● **PROBLEM DETAILS**
Line count for "start": say how many lines of the data contain it, with no other text.

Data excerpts
((

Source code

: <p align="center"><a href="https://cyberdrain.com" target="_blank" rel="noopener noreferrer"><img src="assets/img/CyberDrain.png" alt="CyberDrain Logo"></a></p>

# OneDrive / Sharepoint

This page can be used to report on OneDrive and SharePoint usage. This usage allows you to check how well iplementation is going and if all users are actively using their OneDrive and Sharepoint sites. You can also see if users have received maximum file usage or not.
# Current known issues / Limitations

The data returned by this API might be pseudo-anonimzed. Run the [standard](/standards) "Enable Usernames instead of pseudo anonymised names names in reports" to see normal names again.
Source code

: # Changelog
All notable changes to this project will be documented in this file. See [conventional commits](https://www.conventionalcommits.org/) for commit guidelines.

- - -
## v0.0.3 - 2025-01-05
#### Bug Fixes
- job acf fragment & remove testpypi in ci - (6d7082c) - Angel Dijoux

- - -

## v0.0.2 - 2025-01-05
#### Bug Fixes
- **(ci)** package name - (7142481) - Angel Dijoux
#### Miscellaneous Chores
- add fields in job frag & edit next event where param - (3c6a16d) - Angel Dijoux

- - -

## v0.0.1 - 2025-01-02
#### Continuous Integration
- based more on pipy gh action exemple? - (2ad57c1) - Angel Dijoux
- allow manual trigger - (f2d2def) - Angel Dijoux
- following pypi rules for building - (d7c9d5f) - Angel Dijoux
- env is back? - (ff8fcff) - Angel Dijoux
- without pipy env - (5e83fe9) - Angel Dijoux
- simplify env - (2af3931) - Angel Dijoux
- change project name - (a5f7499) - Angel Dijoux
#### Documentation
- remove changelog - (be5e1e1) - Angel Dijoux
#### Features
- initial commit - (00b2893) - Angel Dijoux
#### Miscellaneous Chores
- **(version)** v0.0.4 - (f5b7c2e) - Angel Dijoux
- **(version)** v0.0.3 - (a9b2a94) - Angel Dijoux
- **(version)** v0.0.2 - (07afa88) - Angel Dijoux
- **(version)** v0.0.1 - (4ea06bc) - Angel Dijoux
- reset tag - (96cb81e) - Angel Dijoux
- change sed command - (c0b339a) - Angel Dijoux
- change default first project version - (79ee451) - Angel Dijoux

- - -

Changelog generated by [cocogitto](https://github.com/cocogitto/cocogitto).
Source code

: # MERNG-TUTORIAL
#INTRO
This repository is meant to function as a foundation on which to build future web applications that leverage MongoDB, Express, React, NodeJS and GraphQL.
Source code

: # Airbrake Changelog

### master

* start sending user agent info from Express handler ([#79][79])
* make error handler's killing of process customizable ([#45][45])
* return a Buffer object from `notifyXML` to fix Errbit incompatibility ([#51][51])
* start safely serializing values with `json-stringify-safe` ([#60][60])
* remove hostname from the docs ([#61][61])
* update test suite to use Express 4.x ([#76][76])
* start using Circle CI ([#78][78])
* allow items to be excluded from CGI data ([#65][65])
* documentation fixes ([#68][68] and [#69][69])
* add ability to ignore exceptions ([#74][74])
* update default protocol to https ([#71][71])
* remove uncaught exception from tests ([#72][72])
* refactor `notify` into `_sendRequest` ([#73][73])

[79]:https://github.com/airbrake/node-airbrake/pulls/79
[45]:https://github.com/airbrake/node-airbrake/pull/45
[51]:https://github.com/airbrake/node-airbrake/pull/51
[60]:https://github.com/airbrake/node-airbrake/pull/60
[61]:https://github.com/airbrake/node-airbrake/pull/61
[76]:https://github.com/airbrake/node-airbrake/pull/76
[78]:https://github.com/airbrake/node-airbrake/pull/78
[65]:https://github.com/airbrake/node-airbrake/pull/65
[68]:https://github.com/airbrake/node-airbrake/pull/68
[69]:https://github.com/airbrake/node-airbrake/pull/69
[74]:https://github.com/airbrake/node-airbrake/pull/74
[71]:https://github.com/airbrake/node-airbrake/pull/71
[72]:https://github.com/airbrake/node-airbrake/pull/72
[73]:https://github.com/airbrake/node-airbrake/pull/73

))

● **PROBLEM SOLUTION**
3